I stood like one frozen, the thing was so incomprehensible, after the many surprises of the evening that had preceded. Torreon, in fact, did not comprehend for the moment.
As Kennedy and I bent over, Guerrero’s eyes opened, but he apparently saw nothing. His hand moved a little, and his lips parted. Kennedy quickly reached into the pockets of the man gasping for breath, one after another. From a vest pocket he drew a little silver case, identical with that he had found in the desk up-town. He opened it, and one mescal button rolled out into the palm of his hand. Kennedy regarded it thoughtfully.
“I suspect there is at least one devotee of the vision-breeding drug who will no longer cultivate its use, as a result of this,” he added, looking significantly at the man before us.
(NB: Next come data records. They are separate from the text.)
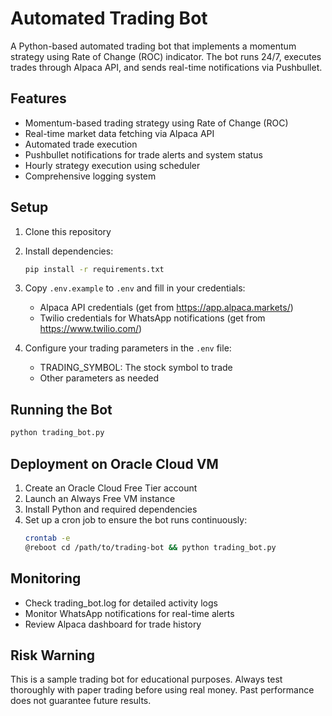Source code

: # Automated Trading Bot

A Python-based automated trading bot that implements a momentum strategy using Rate of Change (ROC) indicator. The bot runs 24/7, executes trades through Alpaca API, and sends real-time notifications via Pushbullet.

## Features

- Momentum-based trading strategy using Rate of Change (ROC)
- Real-time market data fetching via Alpaca API
- Automated trade execution
- Pushbullet notifications for trade alerts and system status
- Hourly strategy execution using scheduler
- Comprehensive logging system

## Setup

1. Clone this repository
2. Install dependencies:
   ```bash
   pip install -r requirements.txt
   ```

3. Copy `.env.example` to `.env` and fill in your credentials:
   - Alpaca API credentials (get from https://app.alpaca.markets/)
   - Twilio credentials for WhatsApp notifications (get from https://www.twilio.com/)

4. Configure your trading parameters in the `.env` file:
   - TRADING_SYMBOL: The stock symbol to trade
   - Other parameters as needed

## Running the Bot

```bash
python trading_bot.py
```

## Deployment on Oracle Cloud VM

1. Create an Oracle Cloud Free Tier account
2. Launch an Always Free VM instance
3. Install Python and required dependencies
4. Set up a cron job to ensure the bot runs continuously:
   ```bash
   crontab -e
   @reboot cd /path/to/trading-bot && python trading_bot.py
   ```

## Monitoring

- Check trading_bot.log for detailed activity logs
- Monitor WhatsApp notifications for real-time alerts
- Review Alpaca dashboard for trade history

## Risk Warning

This is a sample trading bot for educational purposes. Always test thoroughly with paper trading before using real money. Past performance does not guarantee future results.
“Guerrero,” shouted Kennedy, placing his mouth close to the man’s ear, but muting his voice so that only I could distinguish what he said, “Guerrero, where is the money?”
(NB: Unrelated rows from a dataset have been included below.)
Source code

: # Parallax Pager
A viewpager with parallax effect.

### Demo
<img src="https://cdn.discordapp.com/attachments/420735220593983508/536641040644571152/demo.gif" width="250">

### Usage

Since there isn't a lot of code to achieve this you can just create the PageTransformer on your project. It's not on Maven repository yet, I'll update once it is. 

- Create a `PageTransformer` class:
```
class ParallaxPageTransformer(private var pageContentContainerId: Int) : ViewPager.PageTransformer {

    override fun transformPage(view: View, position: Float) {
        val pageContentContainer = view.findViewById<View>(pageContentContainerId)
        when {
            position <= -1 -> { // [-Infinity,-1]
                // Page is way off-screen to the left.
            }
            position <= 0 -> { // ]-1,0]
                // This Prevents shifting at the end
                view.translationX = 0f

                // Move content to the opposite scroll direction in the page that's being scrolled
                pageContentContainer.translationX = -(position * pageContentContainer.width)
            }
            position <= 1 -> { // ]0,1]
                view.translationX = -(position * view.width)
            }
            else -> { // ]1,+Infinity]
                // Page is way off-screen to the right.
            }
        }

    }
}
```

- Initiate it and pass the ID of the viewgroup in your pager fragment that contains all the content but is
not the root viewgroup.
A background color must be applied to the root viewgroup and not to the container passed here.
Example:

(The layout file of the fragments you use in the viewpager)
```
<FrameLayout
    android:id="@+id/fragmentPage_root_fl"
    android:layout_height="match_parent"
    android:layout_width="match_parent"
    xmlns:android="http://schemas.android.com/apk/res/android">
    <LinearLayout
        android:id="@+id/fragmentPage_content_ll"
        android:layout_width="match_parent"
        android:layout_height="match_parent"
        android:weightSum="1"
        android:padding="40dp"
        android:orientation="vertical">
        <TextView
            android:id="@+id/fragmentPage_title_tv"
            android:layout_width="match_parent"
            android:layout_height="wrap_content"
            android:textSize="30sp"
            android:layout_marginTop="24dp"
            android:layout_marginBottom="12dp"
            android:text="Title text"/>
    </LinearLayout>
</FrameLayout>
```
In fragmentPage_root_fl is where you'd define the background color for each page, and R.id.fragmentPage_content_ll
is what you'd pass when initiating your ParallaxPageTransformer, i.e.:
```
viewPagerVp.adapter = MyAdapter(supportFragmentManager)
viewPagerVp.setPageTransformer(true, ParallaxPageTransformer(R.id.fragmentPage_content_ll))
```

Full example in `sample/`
His lips moved trembling again, but I could not make out that he said anything.
Kennedy rose and quietly went over to detach his apparatus from the electric light socket behind Torreon.
“Car-ramba!” I heard as I turned suddenly.
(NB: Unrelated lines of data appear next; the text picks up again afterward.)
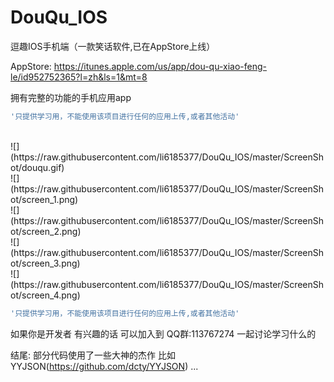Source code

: DouQu_IOS
=========

逗趣IOS手机端（一款笑话软件,已在AppStore上线）

AppStore: https://itunes.apple.com/us/app/dou-qu-xiao-feng-le/id952752365?l=zh&ls=1&mt=8

拥有完整的功能的手机应用app 

```ruby
'只提供学习用，不能使用该项目进行任何的应用上传,或者其他活动'
```
<br>
![](https://raw.githubusercontent.com/li6185377/DouQu_IOS/master/ScreenShot/douqu.gif)<br>
![](https://raw.githubusercontent.com/li6185377/DouQu_IOS/master/ScreenShot/screen_1.png)<br>
![](https://raw.githubusercontent.com/li6185377/DouQu_IOS/master/ScreenShot/screen_2.png)<br>
![](https://raw.githubusercontent.com/li6185377/DouQu_IOS/master/ScreenShot/screen_3.png)<br>
![](https://raw.githubusercontent.com/li6185377/DouQu_IOS/master/ScreenShot/screen_4.png)<br>

```ruby
'只提供学习用，不能使用该项目进行任何的应用上传,或者其他活动'
```


如果你是开发者  有兴趣的话  可以加入到 QQ群:113767274 一起讨论学习什么的

结尾:
部分代码使用了一些大神的杰作 比如YYJSON(https://github.com/dcty/YYJSON) ...

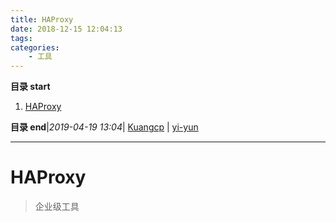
 ```yaml
---
title: HAProxy
date: 2018-12-15 12:04:13
tags: 
categories: 
    - 工具
---
```


**目录 start**
 
1. [HAProxy](#haproxy)

**目录 end**|_2019-04-19 13:04_| [Kuangcp](https://github.com/Kuangcp/Note) | [yi-yun](https://github.com/yi-yun/Memo)
****************************************
# HAProxy
> 企业级工具


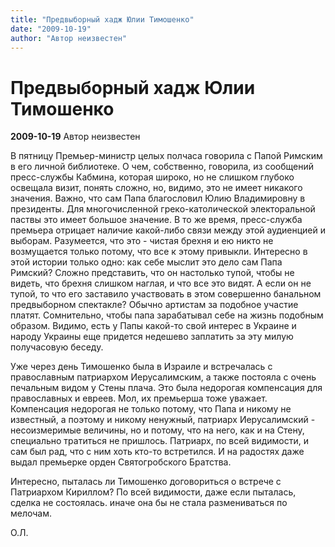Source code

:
 ```yaml
---
title: "Предвыборный хадж Юлии Тимошенко"
date: "2009-10-19"
author: "Автор неизвестен"
---
```


# Предвыборный хадж Юлии Тимошенко

**2009-10-19** Автор неизвестен

В пятницу Премьер-министр целых полчаса говорила с Папой Римским в его личной библиотеке. О чем, собственно, говорила, из сообщений пресс-службы Кабмина, которая широко, но не слишком глубоко освещала визит, понять сложно, но, видимо, это не имеет никакого значения. Важно, что сам Папа благословил Юлию Владимировну в президенты. Для многочисленной греко-католической электоральной паствы это имеет большое значение. В то же время, пресс-служба премьера отрицает наличие какой-либо связи между этой аудиенцией и выборам. Разумеется, что это - чистая брехня и ею никто не возмущается только потому, что все к этому привыкли. Интересно в этой истории только одно: как себе мыслит это дело сам Папа Римский? Сложно представить, что он настолько тупой, чтобы не видеть, что брехня слишком наглая, и что все это видят. А если он не тупой, то что его заставило участвовать в этом совершенно банальном предвыборном спектакле? Обычно артистам за подобное участие платят. Сомнительно, чтобы папа зарабатывал себе на жизнь подобным образом. Видимо, есть у Папы какой-то свой интерес в Украине и народу Украины еще придется недешево заплатить за эту милую получасовую беседу.

Уже через день Тимошенко была в Израиле и встречалась с православным патриархом Иерусалимским, а также постояла с очень печальным видом у Стены плача. Это была недорогая компенсация для православных и евреев. Мол, их премьерша тоже уважает. Компенсация недорогая не только потому, что Папа и никому не известный, а поэтому и никому ненужный, патриарх Иерусалимский - несоизмеримые величины, но и потому, что на него, как и на Стену, специально тратиться не пришлось. Патриарх, по всей видимости, и сам был рад, что с ним хоть кто-то встретился. И на радостях даже выдал премьерке орден Святогробского Братства.

Интересно, пыталась ли Тимошенко договориться о встрече с Патриархом Кириллом? По всей видимости, даже если пыталась, сделка не состоялась. иначе она бы не стала размениваться по мелочам.

О.Л.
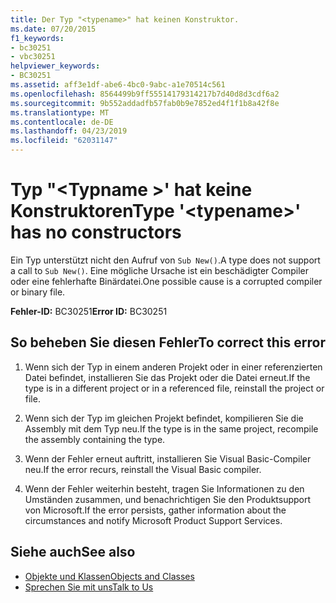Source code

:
 ```yaml
---
title: Der Typ "<typename>" hat keinen Konstruktor.
ms.date: 07/20/2015
f1_keywords:
- bc30251
- vbc30251
helpviewer_keywords:
- BC30251
ms.assetid: aff3e1df-abe6-4bc0-9abc-a1e70514c561
ms.openlocfilehash: 8564499b9ff55514179314217b7d40d8d3cdf6a2
ms.sourcegitcommit: 9b552addadfb57fab0b9e7852ed4f1f1b8a42f8e
ms.translationtype: MT
ms.contentlocale: de-DE
ms.lasthandoff: 04/23/2019
ms.locfileid: "62031147"
---
```

# <a name="type-typename-has-no-constructors"></a><span data-ttu-id="4e61b-102">Typ "\<Typname >' hat keine Konstruktoren</span><span class="sxs-lookup"><span data-stu-id="4e61b-102">Type '\<typename>' has no constructors</span></span>
<span data-ttu-id="4e61b-103">Ein Typ unterstützt nicht den Aufruf von `Sub New()`.</span><span class="sxs-lookup"><span data-stu-id="4e61b-103">A type does not support a call to `Sub New()`.</span></span> <span data-ttu-id="4e61b-104">Eine mögliche Ursache ist ein beschädigter Compiler oder eine fehlerhafte Binärdatei.</span><span class="sxs-lookup"><span data-stu-id="4e61b-104">One possible cause is a corrupted compiler or binary file.</span></span>  
  
 <span data-ttu-id="4e61b-105">**Fehler-ID:** BC30251</span><span class="sxs-lookup"><span data-stu-id="4e61b-105">**Error ID:** BC30251</span></span>  
  
## <a name="to-correct-this-error"></a><span data-ttu-id="4e61b-106">So beheben Sie diesen Fehler</span><span class="sxs-lookup"><span data-stu-id="4e61b-106">To correct this error</span></span>  
  
1. <span data-ttu-id="4e61b-107">Wenn sich der Typ in einem anderen Projekt oder in einer referenzierten Datei befindet, installieren Sie das Projekt oder die Datei erneut.</span><span class="sxs-lookup"><span data-stu-id="4e61b-107">If the type is in a different project or in a referenced file, reinstall the project or file.</span></span>  
  
2. <span data-ttu-id="4e61b-108">Wenn sich der Typ im gleichen Projekt befindet, kompilieren Sie die Assembly mit dem Typ neu.</span><span class="sxs-lookup"><span data-stu-id="4e61b-108">If the type is in the same project, recompile the assembly containing the type.</span></span>  
  
3. <span data-ttu-id="4e61b-109">Wenn der Fehler erneut auftritt, installieren Sie Visual Basic-Compiler neu.</span><span class="sxs-lookup"><span data-stu-id="4e61b-109">If the error recurs, reinstall the Visual Basic compiler.</span></span>  
  
4. <span data-ttu-id="4e61b-110">Wenn der Fehler weiterhin besteht, tragen Sie Informationen zu den Umständen zusammen, und benachrichtigen Sie den Produktsupport von Microsoft.</span><span class="sxs-lookup"><span data-stu-id="4e61b-110">If the error persists, gather information about the circumstances and notify Microsoft Product Support Services.</span></span>  
  
## <a name="see-also"></a><span data-ttu-id="4e61b-111">Siehe auch</span><span class="sxs-lookup"><span data-stu-id="4e61b-111">See also</span></span>

- [<span data-ttu-id="4e61b-112">Objekte und Klassen</span><span class="sxs-lookup"><span data-stu-id="4e61b-112">Objects and Classes</span></span>](../../../visual-basic/programming-guide/language-features/objects-and-classes/index.md)
- [<span data-ttu-id="4e61b-113">Sprechen Sie mit uns</span><span class="sxs-lookup"><span data-stu-id="4e61b-113">Talk to Us</span></span>](/visualstudio/ide/talk-to-us)

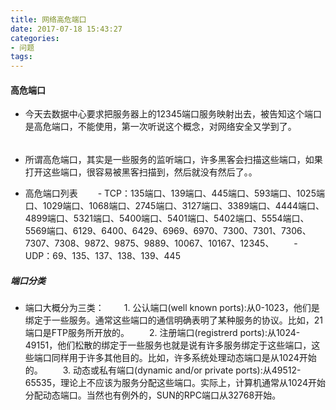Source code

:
 ```yaml
---
title: 网络高危端口
date: 2017-07-18 15:43:27
categories:
- 问题
tags:
---
```



#### 高危端口

- 今天去数据中心要求把服务器上的12345端口服务映射出去，被告知这个端口是高危端口，不能使用，第一次听说这个概念，对网络安全又学到了。

###### 

- 所谓高危端口，其实是一些服务的监听端口，许多黑客会扫描这些端口，如果打开这些端口，很容易被黑客扫描到，然后就没有然后了。。

- 高危端口列表
　　- TCP：135端口、139端口、445端口、593端口、1025端口、1029端口、1068端口、2745端口、3127端口、3389端口、4444端口、4899端口、5321端口、5400端口、5401端口、5402端口、5554端口、5569端口、6129、6400、6429、6969、6970、7300、7301、7306、7307、7308、9872、9875、9889、10067、10167、12345、
　　- UDP：69、135、137、138、139、445
##### 端口分类
- 端口大概分为三类：
　　1. 公认端口(well known ports):从0-1023，他们是绑定于一些服务。通常这些端口的通信明确表明了某种服务的协议。比如，21端口是FTP服务所开放的。
　　2. 注册端口(registrerd ports):从1024-49151，他们松散的绑定于一些服务也就是说有许多服务绑定于这些端口，这些端口同样用于许多其他目的。比如，许多系统处理动态端口是从1024开始的。
　　3. 动态或私有端口(dynamic and/or private ports):从49512-65535，理论上不应该为服务分配这些端口。实际上，计算机通常从1024开始分配动态端口。当然也有例外的，SUN的RPC端口从32768开始。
Craig had Torreon firmly pinioned from behind by both arms. The policeman quickly interposed.
“It’s all right,–officer,” exclaimed Craig. “Walter, reach into his inside pocket.”
I pulled out a bunch of papers and turned them over.
“What’s that?” asked Kennedy as I came to something neatly enclosed in an envelope.
I opened it. It was a power of attorney from Guerrero to Torreon.
“Perhaps it is no crime to give a man mescal if he wants it–I doubt if the penal code covers that,” ejaculated Kennedy. “But it is conspiracy to give it to him and extract a power of attorney by which you can get control of trust funds consigned to him. Manuel Torreon, the game is up. You and Senora Mendez have played your parts well. But you have lost. You waited until you thought Guerrero was dead, then you took a policeman along as a witness to clear yourself. But the secret is not dead, after all. Is there nothing else in those papers, Walter? Yes? Ah, a bill of lading dated to-day? Ten cases of ‘scrap iron’ from New York to Boston–a long chance for such valuable ‘scrap,’ senor, but I suppose you had to get the money away from New York, at any risk.”
“And Senora Mendez?” I asked as my mind involuntarily reverted to the brilliantly lighted room up-town. “What part did she have in the plot against Guerrero?”
Torreon stood sullenly silent. Kennedy reached in another of Torreon’s pockets and drew out a third little silver box of mescal buttons. Holding all three of the boxes, identically the same, before us he remarked: “Evidently Torreon was not averse to having his victim under the influence of mescal as much as possible. He must have forced it on him–all’s fair in love and revolution, I suppose. I believe he brought him down here under the influence of mescal last night, obtained the power of attorney, and left him here to die of the mescal intoxication. It was just a case of too strong a hold of the mescal–the artificial paradise was too alluring to Guerrero, and Torreon knew it and tried to profit by it to the extent of half a million dollars.”
It was more than I could grasp at the instant. The impossible had happened. I had seen the dead–literally–brought back to life and the secret which the criminal believed buried wrung from the grave.
Kennedy must have noted the puzzled look on my face. “Walter,” he said, casually, as he wrapped up his instruments, “don’t stand there gaping like Billikin. Our part in this case is finished–at least mine is. But I suspect from some of the glances I have seen you steal at various times that–well, perhaps you would like a few moments in a real paradise. I saw a telephone down-stairs. Go call up Miss Guerrero and tell her her father is alive–and innocent.”